Have You Had Complications After Taking PPIs?
Proton pump inhibitors are some of the most commonly prescribed medications in the U.S. and are regularly used by over 30 million Americans. They are routinely prescribed for people who have symptoms of acid reflux and are in the top 10 types of drugs given to Medicare patients.
Gastroesophageal reflux disease (GERD) is a disorder which causes frequent, chronic heartburn. People with GERD may experience symptoms such as a burning sensation in the chest or throat due to burping and regurgitation of food or stomach acid. Over time, GERD may also cause difficulty swallowing (dysphagia), hoarseness of voice, sore throat, dry cough, and chest pain.
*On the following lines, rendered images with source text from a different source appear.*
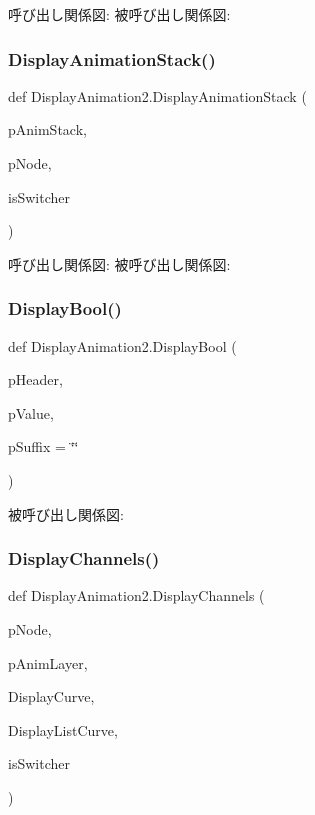呼び出し関係図\+:
被呼び出し関係図\+:
\mbox{\label{namespace_display_animation2_ad815732d177f54a16c36204ce2999fdd}} 
\subsubsection{\texorpdfstring{Display\+Animation\+Stack()}{DisplayAnimationStack()}}
{\footnotesize\ttfamily def Display\+Animation2.\+Display\+Animation\+Stack (\begin{DoxyParamCaption}\item[{}]{p\+Anim\+Stack,  }\item[{}]{p\+Node,  }\item[{}]{is\+Switcher }\end{DoxyParamCaption})}

呼び出し関係図\+:
被呼び出し関係図\+:
\mbox{\label{namespace_display_animation2_a68813e172bc7b686ec28958227464f4c}} 
\subsubsection{\texorpdfstring{Display\+Bool()}{DisplayBool()}}
{\footnotesize\ttfamily def Display\+Animation2.\+Display\+Bool (\begin{DoxyParamCaption}\item[{}]{p\+Header,  }\item[{}]{p\+Value,  }\item[{}]{p\+Suffix = {\ttfamily \char`\"{}\char`\"{}} }\end{DoxyParamCaption})}

被呼び出し関係図\+:
\mbox{\label{namespace_display_animation2_a5d4a4f3638af7347010f27ba9d6a5320}} 
\subsubsection{\texorpdfstring{Display\+Channels()}{DisplayChannels()}}
{\footnotesize\ttfamily def Display\+Animation2.\+Display\+Channels (\begin{DoxyParamCaption}\item[{}]{p\+Node,  }\item[{}]{p\+Anim\+Layer,  }\item[{}]{Display\+Curve,  }\item[{}]{Display\+List\+Curve,  }\item[{}]{is\+Switcher }\end{DoxyParamCaption})}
PPIs were first introduced as prescription medications in the U.S. in 1990 and several are now available over-the-counter (OTC) without a prescription. Though PPIs are often effective at alleviating symptoms of heartburn, they may cause side effects which are harmful and have raised safety concerns.
Normally, a sphincter muscle at the top of the stomach keeps acid from backing up into the esophagus. People with GERD have an esophageal sphincter which does not close adequately, allowing for reflux of highly acidic stomach contents. Over time, the esophagus may become inflamed and damaged due to acid exposure. PPIs work to treat GERD and other stomach conditions by blocking “proton pumps” which release stomach acid, allowing for esophageal tissue to heal.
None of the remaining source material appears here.